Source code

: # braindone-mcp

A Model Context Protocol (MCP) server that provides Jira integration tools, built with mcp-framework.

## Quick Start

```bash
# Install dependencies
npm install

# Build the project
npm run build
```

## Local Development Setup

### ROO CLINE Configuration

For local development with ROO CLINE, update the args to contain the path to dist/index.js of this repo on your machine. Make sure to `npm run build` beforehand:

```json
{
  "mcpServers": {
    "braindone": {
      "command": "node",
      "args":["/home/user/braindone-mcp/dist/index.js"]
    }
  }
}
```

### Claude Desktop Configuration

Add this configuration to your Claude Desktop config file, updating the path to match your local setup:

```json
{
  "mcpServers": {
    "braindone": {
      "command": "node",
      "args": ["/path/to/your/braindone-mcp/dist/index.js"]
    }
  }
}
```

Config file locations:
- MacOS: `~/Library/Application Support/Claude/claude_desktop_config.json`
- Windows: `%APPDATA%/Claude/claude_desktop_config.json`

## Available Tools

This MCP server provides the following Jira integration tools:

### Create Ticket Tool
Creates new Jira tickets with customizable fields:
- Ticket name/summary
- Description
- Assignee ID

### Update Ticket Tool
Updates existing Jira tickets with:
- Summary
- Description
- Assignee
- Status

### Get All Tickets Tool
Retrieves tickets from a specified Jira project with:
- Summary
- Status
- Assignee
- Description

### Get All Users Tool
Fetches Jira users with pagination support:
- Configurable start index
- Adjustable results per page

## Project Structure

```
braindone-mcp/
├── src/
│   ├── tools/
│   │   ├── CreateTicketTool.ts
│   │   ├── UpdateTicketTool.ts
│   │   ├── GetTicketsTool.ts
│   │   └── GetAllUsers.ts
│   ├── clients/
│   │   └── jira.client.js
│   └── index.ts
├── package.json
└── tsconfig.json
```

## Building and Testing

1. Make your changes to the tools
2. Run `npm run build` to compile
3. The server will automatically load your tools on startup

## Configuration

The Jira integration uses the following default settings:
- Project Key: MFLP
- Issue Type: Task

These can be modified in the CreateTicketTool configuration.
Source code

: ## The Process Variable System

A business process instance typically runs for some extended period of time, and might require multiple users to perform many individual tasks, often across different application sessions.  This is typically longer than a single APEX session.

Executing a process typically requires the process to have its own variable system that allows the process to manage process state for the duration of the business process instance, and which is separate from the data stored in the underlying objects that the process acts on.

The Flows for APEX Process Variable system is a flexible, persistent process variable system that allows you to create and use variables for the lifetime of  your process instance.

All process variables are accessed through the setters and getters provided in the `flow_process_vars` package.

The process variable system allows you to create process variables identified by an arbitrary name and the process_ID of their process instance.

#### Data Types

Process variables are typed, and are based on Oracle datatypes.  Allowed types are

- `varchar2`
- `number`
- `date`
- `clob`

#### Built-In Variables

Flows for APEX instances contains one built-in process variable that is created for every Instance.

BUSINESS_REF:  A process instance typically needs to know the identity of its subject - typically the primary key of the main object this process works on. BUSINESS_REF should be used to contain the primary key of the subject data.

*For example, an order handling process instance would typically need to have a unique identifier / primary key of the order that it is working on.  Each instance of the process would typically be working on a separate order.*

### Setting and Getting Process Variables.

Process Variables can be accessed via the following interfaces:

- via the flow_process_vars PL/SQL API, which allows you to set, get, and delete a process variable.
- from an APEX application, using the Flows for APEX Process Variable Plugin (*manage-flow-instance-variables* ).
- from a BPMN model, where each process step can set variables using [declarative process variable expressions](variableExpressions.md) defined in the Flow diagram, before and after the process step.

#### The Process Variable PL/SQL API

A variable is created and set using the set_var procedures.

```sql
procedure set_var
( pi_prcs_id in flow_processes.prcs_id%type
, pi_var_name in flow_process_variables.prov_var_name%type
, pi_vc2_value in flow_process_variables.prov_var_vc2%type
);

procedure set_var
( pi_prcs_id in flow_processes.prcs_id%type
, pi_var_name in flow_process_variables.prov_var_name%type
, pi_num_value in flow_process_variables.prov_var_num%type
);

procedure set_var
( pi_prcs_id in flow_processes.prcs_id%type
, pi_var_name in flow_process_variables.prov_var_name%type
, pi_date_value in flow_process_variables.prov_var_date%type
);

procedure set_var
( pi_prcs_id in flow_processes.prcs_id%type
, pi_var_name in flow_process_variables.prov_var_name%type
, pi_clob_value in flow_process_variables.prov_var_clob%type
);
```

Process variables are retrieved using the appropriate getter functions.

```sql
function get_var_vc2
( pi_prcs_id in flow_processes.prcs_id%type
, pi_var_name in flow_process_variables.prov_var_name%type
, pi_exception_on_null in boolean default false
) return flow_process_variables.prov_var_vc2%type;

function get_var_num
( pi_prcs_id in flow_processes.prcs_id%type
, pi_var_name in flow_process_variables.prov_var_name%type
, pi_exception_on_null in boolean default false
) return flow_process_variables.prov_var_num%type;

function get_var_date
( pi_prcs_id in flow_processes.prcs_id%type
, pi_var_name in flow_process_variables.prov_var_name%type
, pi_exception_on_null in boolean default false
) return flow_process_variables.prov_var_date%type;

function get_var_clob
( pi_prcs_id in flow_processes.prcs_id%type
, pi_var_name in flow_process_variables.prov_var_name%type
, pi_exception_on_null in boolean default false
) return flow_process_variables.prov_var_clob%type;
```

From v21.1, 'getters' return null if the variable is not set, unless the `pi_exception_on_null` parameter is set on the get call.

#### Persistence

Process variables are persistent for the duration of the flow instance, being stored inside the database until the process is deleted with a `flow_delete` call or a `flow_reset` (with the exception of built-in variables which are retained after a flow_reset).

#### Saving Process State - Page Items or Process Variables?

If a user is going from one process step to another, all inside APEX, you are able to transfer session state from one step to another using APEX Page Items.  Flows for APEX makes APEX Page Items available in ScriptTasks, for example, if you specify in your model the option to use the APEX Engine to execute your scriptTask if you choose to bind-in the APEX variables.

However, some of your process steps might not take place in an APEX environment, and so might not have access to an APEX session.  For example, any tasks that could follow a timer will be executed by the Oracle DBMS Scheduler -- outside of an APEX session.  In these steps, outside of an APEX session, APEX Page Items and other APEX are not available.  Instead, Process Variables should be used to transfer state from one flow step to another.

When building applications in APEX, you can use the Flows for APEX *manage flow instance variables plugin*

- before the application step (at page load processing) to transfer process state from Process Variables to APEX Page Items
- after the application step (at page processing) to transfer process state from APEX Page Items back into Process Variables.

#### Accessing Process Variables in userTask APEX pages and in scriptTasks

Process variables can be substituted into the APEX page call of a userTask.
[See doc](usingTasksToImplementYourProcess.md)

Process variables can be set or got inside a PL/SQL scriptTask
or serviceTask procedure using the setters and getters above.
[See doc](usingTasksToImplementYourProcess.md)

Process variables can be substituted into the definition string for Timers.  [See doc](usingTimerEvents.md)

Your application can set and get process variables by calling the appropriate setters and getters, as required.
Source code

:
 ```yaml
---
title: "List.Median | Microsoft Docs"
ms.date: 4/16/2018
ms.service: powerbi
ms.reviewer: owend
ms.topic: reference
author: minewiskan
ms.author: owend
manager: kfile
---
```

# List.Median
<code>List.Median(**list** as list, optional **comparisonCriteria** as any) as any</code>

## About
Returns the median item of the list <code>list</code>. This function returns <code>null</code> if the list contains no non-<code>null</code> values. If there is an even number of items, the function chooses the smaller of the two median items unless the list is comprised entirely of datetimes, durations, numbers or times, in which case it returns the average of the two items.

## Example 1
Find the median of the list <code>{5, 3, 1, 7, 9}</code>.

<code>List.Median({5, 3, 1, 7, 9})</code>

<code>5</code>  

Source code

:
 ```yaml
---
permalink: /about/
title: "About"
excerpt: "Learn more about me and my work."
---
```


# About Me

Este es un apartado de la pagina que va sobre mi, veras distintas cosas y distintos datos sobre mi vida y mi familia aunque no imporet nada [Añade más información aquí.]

════════════════

Lines above with the string "accessed" need to be found and copied.

▶ **Result for this exercise**:
All process variables are accessed through the setters and getters provided in the `flow_process_vars` package.
Process Variables can be accessed via the following interfaces:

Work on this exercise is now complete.